### Excerpted records
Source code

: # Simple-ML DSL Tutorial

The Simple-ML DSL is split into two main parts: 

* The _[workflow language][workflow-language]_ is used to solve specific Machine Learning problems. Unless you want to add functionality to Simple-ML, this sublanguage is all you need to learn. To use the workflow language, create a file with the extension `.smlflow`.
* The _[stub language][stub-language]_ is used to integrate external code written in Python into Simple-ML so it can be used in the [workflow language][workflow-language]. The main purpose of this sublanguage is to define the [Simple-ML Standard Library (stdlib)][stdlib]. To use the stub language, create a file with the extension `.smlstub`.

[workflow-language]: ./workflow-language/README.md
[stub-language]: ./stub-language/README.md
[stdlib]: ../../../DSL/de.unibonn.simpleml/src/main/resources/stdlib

==

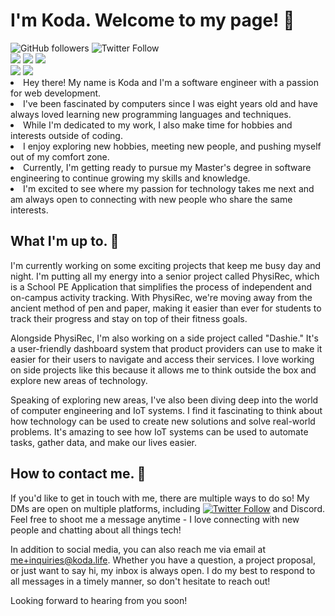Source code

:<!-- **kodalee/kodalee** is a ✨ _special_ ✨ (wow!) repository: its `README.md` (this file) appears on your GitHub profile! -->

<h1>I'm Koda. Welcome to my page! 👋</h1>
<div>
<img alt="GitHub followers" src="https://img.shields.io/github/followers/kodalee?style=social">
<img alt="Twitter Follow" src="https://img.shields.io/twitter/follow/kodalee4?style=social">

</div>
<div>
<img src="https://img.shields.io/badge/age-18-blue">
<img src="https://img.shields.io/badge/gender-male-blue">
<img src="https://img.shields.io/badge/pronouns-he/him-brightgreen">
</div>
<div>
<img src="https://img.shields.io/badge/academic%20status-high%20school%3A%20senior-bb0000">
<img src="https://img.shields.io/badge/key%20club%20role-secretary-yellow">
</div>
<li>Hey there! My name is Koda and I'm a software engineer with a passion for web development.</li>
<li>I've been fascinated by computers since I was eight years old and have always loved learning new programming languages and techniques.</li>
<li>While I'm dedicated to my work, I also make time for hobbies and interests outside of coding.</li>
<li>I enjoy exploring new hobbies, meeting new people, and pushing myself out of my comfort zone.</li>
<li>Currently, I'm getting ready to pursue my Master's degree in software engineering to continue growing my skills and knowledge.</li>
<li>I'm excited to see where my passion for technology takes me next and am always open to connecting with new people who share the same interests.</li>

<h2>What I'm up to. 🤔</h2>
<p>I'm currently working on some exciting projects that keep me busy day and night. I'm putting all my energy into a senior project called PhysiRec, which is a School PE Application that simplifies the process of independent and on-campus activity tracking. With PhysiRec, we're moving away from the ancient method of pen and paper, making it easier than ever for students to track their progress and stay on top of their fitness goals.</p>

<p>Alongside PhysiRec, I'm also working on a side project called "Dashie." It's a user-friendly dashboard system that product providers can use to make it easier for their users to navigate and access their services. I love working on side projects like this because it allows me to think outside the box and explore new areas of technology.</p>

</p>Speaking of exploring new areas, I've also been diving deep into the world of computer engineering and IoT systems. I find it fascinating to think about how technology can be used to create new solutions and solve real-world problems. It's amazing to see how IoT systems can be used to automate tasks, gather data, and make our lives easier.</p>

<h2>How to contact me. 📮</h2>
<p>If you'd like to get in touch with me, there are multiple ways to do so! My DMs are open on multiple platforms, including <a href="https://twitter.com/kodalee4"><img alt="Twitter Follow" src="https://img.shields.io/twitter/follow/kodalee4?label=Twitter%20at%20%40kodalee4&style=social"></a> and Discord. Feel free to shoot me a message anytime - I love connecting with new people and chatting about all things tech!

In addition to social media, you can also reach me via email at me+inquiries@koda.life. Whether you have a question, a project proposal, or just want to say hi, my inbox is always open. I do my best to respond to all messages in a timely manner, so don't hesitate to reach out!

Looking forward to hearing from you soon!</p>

==

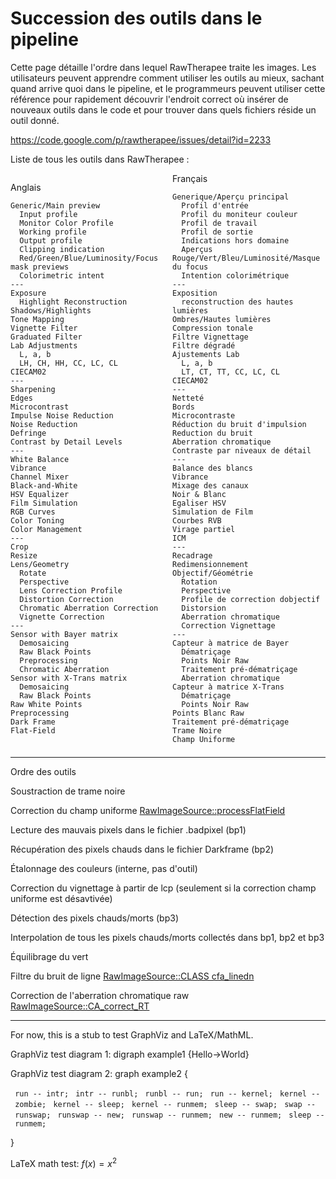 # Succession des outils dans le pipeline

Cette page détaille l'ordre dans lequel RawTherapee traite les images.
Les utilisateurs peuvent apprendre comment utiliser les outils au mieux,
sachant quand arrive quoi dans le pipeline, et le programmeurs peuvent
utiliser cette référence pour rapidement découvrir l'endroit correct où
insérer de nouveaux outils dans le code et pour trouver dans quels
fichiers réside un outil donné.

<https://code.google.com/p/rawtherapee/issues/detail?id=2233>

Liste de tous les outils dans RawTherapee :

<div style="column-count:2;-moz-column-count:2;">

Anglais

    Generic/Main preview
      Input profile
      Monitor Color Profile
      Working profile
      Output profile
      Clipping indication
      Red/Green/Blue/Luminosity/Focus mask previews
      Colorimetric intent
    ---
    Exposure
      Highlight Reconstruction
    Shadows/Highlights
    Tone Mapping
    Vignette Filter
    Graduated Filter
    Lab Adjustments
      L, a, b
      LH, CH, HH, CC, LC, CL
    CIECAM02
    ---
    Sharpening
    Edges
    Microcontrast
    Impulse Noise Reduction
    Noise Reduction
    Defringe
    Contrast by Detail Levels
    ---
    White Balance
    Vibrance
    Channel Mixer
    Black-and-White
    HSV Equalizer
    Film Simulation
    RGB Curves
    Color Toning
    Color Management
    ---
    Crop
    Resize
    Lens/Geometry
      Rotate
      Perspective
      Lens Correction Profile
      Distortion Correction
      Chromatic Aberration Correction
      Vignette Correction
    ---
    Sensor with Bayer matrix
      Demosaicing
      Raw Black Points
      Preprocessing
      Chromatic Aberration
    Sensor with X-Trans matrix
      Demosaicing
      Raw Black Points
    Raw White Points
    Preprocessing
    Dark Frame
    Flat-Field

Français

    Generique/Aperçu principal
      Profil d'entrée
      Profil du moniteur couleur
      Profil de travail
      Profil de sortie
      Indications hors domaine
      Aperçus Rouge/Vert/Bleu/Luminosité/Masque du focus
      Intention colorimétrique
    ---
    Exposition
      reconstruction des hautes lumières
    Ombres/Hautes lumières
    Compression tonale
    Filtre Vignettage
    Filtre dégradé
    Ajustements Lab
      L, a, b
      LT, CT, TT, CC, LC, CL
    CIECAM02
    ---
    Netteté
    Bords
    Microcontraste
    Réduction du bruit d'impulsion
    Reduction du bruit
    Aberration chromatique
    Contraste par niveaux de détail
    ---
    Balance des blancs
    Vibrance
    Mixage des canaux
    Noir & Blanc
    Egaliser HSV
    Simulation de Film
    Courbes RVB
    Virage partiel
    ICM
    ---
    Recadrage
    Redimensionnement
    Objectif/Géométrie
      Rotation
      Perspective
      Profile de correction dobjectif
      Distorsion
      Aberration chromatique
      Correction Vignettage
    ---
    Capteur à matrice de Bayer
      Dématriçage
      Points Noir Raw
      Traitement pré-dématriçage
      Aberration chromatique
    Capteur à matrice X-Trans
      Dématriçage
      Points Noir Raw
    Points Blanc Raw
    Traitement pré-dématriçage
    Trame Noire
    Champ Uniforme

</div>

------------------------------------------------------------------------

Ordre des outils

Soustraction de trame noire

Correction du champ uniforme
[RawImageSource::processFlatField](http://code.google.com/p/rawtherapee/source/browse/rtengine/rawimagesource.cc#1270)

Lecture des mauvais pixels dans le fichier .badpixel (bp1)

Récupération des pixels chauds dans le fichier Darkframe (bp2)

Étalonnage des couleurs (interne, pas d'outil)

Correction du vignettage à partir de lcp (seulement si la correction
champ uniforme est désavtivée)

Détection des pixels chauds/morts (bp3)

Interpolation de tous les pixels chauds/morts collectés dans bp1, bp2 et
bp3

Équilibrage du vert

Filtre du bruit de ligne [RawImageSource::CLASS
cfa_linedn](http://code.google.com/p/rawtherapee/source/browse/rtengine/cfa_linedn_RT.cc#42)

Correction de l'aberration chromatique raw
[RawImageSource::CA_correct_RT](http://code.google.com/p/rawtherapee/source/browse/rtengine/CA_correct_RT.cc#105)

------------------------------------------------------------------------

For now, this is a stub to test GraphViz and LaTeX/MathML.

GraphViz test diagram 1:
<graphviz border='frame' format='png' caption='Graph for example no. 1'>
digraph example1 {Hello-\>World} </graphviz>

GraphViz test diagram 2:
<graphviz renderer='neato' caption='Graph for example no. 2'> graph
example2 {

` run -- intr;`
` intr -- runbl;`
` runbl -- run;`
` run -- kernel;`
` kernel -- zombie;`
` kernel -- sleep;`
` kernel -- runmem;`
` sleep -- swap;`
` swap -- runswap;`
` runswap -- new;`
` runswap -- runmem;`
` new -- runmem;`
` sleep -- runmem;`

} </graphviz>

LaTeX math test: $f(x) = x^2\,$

### What to produce
Scan the entries above and show each line that contains the word "diagram".

### Result below
GraphViz test diagram 1:
GraphViz test diagram 2:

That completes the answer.